____ Exercise materials

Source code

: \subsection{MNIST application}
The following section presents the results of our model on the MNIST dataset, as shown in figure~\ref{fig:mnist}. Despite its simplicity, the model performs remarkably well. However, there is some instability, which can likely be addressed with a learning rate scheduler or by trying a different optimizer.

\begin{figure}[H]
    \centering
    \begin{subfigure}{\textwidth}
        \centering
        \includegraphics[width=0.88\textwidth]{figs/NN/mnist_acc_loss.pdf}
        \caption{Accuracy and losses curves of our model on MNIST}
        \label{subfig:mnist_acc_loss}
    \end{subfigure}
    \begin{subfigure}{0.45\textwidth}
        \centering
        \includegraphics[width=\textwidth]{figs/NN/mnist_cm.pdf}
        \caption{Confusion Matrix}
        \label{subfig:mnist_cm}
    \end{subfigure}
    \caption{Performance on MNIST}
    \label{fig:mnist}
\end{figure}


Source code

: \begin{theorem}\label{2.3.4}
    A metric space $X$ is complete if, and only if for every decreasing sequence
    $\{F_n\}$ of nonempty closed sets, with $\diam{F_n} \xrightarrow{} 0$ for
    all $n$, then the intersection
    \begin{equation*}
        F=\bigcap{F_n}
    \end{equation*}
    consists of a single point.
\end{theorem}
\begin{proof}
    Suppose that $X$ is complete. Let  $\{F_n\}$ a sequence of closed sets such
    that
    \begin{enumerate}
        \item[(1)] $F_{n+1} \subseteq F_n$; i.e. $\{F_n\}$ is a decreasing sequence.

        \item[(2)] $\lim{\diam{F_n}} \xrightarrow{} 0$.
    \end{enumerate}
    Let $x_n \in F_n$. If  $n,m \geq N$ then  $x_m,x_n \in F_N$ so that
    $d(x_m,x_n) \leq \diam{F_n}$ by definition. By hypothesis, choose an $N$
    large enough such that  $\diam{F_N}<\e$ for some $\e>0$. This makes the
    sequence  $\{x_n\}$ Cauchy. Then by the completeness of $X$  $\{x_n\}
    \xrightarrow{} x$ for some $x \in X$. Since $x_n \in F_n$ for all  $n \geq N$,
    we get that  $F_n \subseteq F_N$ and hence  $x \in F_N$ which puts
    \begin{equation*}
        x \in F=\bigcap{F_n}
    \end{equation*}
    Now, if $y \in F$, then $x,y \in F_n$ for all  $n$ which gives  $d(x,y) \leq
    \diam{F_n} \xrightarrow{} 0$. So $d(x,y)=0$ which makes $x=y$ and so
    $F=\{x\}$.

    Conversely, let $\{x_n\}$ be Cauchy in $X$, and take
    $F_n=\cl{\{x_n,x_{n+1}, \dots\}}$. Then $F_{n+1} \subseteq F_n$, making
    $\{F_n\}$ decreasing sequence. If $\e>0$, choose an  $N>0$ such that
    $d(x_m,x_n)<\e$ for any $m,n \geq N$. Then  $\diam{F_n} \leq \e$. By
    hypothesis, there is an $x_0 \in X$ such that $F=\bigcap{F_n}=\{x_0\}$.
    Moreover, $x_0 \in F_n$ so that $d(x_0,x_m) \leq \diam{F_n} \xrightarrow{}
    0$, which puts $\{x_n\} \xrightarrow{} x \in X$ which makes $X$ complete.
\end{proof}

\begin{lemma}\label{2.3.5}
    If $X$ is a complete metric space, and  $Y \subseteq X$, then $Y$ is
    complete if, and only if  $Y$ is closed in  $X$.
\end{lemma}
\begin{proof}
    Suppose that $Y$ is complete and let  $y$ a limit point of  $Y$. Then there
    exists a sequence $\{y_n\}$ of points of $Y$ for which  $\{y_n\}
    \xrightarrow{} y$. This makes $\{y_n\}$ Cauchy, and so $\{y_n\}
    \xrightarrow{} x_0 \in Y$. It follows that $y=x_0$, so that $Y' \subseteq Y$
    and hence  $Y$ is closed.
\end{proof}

________

## Task instructions
Could you restate word for word the lines above, from the one that contains "Suppose that $X$" through the one that contains "choose an $N$", and no others?

## Answer section
    Suppose that $X$ is complete. Let  $\{F_n\}$ a sequence of closed sets such
    that
    \begin{enumerate}
        \item[(1)] $F_{n+1} \subseteq F_n$; i.e. $\{F_n\}$ is a decreasing sequence.

        \item[(2)] $\lim{\diam{F_n}} \xrightarrow{} 0$.
    \end{enumerate}
    Let $x_n \in F_n$. If  $n,m \geq N$ then  $x_m,x_n \in F_N$ so that
    $d(x_m,x_n) \leq \diam{F_n}$ by definition. By hypothesis, choose an $N$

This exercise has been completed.